The European Parliament rejected a plan to temporarily take emissions permits out of the cap-and-trade system to raise the price of emitting CO2. The market has already plunged twice this year due to an overabundance of emissions permits in the system which have driven down prices.

The low permit prices have led analysts and observers to call into question the efficacy of the cap-and-trade system as a way to combat climate change.

Earlier this year, The Financial Times reported that after the cap-and-trade market hit two record-low prices within four days some analysts began calling the carbon permits “worthless.”

“The rejection of the  Commission’s proposal to postpone the auction of 900 million allowances effectively renders the ETS impotent as a tool for shifting investments into less polluting generation technologies,” said Josche Muth, secretary-general of the European Renewable Energy Council.

“Emissions trading is a market artificially created by politicians.
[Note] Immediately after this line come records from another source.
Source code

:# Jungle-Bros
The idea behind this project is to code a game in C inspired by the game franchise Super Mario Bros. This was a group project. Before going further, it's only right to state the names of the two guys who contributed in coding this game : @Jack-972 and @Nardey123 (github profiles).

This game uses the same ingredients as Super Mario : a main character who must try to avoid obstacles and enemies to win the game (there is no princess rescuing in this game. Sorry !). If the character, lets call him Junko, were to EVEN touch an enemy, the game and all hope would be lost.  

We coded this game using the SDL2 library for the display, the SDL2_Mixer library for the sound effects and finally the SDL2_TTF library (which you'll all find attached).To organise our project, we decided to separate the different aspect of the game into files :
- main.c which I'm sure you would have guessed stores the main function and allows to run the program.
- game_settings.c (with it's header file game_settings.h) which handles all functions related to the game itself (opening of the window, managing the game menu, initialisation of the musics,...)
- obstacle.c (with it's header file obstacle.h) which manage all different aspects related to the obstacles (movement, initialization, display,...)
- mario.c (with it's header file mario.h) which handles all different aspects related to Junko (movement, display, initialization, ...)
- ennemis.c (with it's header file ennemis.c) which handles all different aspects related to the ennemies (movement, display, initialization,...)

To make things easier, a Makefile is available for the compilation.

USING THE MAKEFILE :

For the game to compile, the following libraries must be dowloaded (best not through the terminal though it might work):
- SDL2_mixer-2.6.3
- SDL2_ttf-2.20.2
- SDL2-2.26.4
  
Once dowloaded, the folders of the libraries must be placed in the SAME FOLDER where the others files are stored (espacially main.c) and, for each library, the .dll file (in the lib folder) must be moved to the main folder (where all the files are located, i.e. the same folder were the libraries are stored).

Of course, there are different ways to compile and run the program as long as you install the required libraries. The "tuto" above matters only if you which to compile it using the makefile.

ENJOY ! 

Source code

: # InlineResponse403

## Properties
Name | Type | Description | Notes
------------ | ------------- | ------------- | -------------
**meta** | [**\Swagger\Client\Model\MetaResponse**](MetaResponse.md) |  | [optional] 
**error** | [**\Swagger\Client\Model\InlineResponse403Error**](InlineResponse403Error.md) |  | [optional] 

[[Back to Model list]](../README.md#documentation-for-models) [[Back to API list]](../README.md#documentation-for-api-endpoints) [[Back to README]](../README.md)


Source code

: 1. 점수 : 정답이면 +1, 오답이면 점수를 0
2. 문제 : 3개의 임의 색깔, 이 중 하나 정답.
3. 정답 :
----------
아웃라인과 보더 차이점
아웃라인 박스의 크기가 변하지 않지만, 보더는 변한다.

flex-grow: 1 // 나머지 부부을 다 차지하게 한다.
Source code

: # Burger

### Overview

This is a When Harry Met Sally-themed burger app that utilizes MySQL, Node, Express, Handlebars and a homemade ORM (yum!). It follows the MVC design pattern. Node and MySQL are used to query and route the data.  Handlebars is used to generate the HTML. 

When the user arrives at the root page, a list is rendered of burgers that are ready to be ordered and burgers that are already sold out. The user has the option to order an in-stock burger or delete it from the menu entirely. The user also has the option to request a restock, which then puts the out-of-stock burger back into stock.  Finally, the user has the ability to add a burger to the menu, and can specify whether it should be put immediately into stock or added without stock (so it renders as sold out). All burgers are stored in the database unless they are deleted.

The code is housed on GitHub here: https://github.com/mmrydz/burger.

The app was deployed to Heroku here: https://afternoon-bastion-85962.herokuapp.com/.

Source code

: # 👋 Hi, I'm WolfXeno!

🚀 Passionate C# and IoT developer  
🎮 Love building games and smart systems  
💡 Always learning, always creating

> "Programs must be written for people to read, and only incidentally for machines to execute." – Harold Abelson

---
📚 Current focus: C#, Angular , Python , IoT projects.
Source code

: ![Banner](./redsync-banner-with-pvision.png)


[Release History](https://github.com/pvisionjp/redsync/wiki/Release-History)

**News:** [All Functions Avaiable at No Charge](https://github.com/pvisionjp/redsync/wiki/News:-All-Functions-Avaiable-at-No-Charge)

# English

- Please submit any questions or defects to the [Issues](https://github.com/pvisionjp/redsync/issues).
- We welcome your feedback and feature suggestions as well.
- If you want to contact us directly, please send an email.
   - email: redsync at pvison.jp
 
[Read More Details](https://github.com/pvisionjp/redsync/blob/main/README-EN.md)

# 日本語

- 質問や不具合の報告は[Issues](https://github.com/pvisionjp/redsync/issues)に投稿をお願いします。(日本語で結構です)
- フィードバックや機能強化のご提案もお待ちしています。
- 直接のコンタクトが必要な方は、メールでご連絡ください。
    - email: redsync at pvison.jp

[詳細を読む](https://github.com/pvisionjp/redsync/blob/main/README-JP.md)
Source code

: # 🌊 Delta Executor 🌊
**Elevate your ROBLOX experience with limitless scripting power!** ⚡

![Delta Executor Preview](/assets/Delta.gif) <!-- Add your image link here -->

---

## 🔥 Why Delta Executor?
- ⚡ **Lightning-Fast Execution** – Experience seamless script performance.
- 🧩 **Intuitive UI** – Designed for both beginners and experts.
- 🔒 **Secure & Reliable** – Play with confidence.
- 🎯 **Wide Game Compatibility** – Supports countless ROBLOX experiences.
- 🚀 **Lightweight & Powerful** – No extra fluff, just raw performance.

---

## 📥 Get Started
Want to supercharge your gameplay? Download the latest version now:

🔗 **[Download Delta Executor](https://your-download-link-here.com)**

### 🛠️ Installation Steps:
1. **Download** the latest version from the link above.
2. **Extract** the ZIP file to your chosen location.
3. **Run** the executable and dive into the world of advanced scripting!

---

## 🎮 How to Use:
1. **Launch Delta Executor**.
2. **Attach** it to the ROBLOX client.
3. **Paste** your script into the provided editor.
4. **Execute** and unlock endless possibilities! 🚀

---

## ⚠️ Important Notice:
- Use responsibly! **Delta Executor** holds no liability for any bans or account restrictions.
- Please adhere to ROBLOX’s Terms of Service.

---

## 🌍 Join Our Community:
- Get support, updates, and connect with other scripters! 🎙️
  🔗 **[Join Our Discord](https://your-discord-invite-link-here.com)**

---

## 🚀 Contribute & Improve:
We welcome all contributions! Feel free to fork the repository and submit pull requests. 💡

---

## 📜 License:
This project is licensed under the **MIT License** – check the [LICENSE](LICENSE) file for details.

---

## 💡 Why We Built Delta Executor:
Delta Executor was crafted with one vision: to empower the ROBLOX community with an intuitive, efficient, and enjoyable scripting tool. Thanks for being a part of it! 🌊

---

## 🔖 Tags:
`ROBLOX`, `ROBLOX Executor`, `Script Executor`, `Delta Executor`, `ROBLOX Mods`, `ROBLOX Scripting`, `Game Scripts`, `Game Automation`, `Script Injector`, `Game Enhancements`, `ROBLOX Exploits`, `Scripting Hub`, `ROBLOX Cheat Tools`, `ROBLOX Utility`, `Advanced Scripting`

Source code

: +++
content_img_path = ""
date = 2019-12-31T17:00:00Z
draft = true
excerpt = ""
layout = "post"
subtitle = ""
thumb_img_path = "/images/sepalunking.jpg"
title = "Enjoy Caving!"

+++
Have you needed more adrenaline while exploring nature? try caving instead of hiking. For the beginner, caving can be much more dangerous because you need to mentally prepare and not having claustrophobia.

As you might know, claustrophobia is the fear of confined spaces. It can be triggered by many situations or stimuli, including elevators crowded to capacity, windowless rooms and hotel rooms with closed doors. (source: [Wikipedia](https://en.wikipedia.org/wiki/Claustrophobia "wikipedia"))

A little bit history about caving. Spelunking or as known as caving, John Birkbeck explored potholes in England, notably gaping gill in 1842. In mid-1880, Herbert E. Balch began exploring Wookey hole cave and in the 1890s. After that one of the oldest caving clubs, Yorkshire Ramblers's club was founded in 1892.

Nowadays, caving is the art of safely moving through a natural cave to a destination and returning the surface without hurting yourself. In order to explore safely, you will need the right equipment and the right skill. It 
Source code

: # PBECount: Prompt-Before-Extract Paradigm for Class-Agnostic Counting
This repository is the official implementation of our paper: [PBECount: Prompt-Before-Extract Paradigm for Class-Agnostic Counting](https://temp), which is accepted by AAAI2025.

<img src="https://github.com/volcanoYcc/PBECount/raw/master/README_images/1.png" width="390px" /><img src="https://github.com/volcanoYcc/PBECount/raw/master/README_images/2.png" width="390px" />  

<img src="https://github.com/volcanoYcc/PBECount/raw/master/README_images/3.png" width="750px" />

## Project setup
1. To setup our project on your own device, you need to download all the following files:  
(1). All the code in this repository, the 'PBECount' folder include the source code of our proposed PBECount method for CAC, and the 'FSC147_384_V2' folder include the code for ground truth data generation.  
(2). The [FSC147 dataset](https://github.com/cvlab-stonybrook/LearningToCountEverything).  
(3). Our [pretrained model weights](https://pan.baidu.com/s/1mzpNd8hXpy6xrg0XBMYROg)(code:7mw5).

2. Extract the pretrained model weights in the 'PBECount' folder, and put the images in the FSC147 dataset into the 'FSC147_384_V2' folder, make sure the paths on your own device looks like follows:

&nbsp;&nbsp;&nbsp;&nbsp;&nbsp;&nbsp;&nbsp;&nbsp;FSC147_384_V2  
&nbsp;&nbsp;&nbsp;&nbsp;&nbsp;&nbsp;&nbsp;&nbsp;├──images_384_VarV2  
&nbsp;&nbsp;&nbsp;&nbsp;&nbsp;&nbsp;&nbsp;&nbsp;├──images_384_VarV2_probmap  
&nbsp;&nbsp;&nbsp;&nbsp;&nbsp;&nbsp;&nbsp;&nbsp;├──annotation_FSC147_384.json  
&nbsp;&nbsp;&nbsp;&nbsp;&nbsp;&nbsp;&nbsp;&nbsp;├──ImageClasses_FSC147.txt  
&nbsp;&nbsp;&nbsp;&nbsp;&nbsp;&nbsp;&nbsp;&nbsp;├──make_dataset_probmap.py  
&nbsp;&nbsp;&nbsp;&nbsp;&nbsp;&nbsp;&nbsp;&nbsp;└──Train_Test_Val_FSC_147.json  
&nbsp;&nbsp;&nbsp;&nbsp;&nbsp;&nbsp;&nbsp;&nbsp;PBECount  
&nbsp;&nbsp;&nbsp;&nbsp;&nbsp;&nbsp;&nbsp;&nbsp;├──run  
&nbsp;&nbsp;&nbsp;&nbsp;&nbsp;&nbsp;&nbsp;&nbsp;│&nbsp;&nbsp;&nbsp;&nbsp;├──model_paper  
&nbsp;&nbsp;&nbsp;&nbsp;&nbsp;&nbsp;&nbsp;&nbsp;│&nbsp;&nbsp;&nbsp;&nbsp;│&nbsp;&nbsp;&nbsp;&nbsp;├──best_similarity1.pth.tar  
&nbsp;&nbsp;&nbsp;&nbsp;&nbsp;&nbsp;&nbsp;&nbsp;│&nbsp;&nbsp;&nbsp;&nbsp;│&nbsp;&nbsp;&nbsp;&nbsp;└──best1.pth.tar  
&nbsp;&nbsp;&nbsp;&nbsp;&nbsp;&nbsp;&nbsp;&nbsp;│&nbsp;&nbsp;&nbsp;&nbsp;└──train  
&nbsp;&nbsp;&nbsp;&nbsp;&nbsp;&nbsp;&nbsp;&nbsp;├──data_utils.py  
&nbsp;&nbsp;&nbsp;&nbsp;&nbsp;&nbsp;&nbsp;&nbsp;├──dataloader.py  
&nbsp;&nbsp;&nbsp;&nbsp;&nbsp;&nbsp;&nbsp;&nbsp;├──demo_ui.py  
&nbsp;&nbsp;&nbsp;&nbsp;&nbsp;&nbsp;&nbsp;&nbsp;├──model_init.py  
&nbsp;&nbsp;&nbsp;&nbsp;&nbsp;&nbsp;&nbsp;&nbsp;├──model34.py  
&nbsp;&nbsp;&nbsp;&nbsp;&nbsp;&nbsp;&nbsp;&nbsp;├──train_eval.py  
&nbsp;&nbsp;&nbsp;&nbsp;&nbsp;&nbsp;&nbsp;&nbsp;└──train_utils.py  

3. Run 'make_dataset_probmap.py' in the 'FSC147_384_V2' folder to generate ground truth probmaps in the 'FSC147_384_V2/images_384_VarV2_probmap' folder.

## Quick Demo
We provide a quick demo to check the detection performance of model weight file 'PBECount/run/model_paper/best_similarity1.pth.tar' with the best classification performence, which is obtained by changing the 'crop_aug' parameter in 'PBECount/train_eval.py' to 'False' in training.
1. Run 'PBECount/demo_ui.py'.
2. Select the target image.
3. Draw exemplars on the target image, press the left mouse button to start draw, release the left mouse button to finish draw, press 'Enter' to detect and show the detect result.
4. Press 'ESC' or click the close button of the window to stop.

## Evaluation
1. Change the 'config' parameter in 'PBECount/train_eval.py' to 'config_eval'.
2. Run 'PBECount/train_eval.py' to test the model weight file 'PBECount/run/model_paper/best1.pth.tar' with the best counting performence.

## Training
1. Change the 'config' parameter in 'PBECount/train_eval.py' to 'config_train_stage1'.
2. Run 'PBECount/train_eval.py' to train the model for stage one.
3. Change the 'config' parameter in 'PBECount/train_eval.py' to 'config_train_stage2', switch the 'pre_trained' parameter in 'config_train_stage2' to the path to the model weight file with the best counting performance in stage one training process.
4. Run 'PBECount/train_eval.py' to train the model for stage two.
Probably this is the reason why it works,” said Holger Krahmer, environment spokesman of the the classically liberal German Free Democratic Party in the European Parliament. “The attempt to save the system by selective interventions is hopeless.”

Furthermore, Reuters reported that the bank Societe Generale cut its EU carbon permit price forecast by 30 percent, due to price crashes.

“Negative news and events relating to the EU [Emissions Trading System] continue to pile up and come from all sides. So it is not at all surprising that EUA prices have fallen and have continued to be quite volatile,” they said. “The EU ETS has become a one-way market, spiraling down.”

The EU’s cap-and-trade system began in 2005 to address climate change by cutting carbon dioxide emissions, and it is one of two major carbon dioxide emissions trading schemes in the world. It’s now in dire straits which undercuts Europe’s reputation as a leader in fighting climate change.

“[T]he EU’s biggest joke of a climate policy—by far—has been the Emissions Trading Scheme, a cap-and-trade,” writes William Yeatman, energy policy analyst at the Competitive Enterprise Institute.

“It’s actually failed twice. During its first phase, the over allocation of carbon rationing coupons led to windfall profits for utilities, but no actual emissions reductions, as the carbon price plummeted,” Yeatman added. “EU bureaucrats shouldn’t fret over their climate policy failures, which were inevitable.”

However, the European Commission remains determined to fix the carbon trading scheme.

“The Commission remains convinced that back-loading would help restore confidence in the EU ETS in the short term until we decide on more structural measures,” Hedegaard said. “We will now reflect on the next steps to ensure that Europe has strong EU ETS.”